A new role for government
Engineering lessons aside, the Erie Canal’s enduring impact on North Carolina came from its progressive business plan. The New York legislature made available seven million dollars in funding for the canal at a time when government involvement in a private infrastructure project was virtually unheard of. The traditional theory was that infrastructure ventures were for private companies and their citizen investors. The sole role of government, it was widely believed, was to grant charters to those private companies. New York turned that theory on its head by funding the Erie Canal exclusively with state dollars.
In North Carolina, progressive voices were calling for government funding of turnpikes and canals, but a long-running debate over internal improvements seemed to be an eternal standoff. With funding restricted to private stock offerings, many infrastructure projects received charters, but few came to fruition. North Carolina’s economy was in such a long-term stagnation that the state earned a derisive nickname, “The Rip Van Winkle State.”
When New York State made its bold gambit with the Erie Canal, North Carolina eyes turned north to see how it would turn out. Many predicted that the state of New York would simply loose its entire investment made in unwise speculation; that state’s bad bet was bound to go wrong.

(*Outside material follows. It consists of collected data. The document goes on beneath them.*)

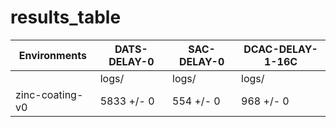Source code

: # results_table
| Environments  |DATS-DELAY-0|SAC-DELAY-0|DCAC-DELAY-1-16C|
|---------------|------------|-----------|----------------|
|               |logs/       |logs/      |logs/           |
|zinc-coating-v0|5833 +/- 0  |554 +/- 0  |968 +/- 0       |
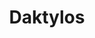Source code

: ---
title: Daktylos
developer: Sempai Games
image: Daktylos.jpg
link: http://www.sempaigames.com/daktylos
ios: https://itunes.apple.com/us/app/daktylos/id952785273
android: https://play.google.com/store/apps/details?id=com.sempaigames.daktylos
blackberry: https://appworld.blackberry.com/webstore/content/59966099
amazon: http://www.amazon.com/gp/product/B014Q1O43C
---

Events unfolded to the contrary: the canal was so successful that within 9 years, enough toll revenues were collected to repay all construction costs. In fact, with the debt retired, in 1882 tolls were abolished completely. And the state had benefited in other ways as well. Between 1820 and 1850, New York State’s population quadrupled from 125,000 to 500,000, and its port city became a powerful engine of commerce.
North Carolina's canal across the state ran on rails
North Carolina never seriously contemplated – much less attempted – a canal on the scale of the Erie Canal. With notable exceptions such as the Dismal Swamp Canal, most of the canals in North Carolina were not point-to-point canals, but rather, like the Roanoke Canal, projects designed to improve river navigation.
But the principal lesson taken from the Erie Canal had little to do with a specific mode of transportation. The important take-away was that government could play a fiscal role in encouraging internal improvements. And that new infrastructure could, in turn, bring great economic and social benefits to an entire region.
There was much talk in North Carolina in the early 1800s about the need for canals to improve transportation, but there was little likelihood of an Erie-Canal-like ditch across our state. On the other hand, when a newer technology steamed onto the scene to challenge the efficiency of canals, the state was ready – at least in a modest way – for government to be supportive with funding. North Carolina never got a mega-canal, but it did get a North Carolina Railroad across the state. And that railroad proved to be a powerful force in lifting the state out of economic lethargy and in shaping the North Carolina that we know today.
Thank you, Erie Canal.
Erie Canal images courtesy of The Erie Canal Museum in Syracuse NY.
An aside about political humor on the canal: In the picture above of mules towing a barge, notice how low the bridge is. There were many like that on the Erie Canal, and it was the responsibility of the boatman to shout a “heads down” warning to keep passengers from smacking their heads as the barge passed under the bridge. One traveler told of a boatman – apparently an Andrew Jackson supporter – shouting, “Jackson men, heads down!” All passengers, regardless of personal politics, had to choose between seeming to be with Jackson or receiving a nasty blow to the head.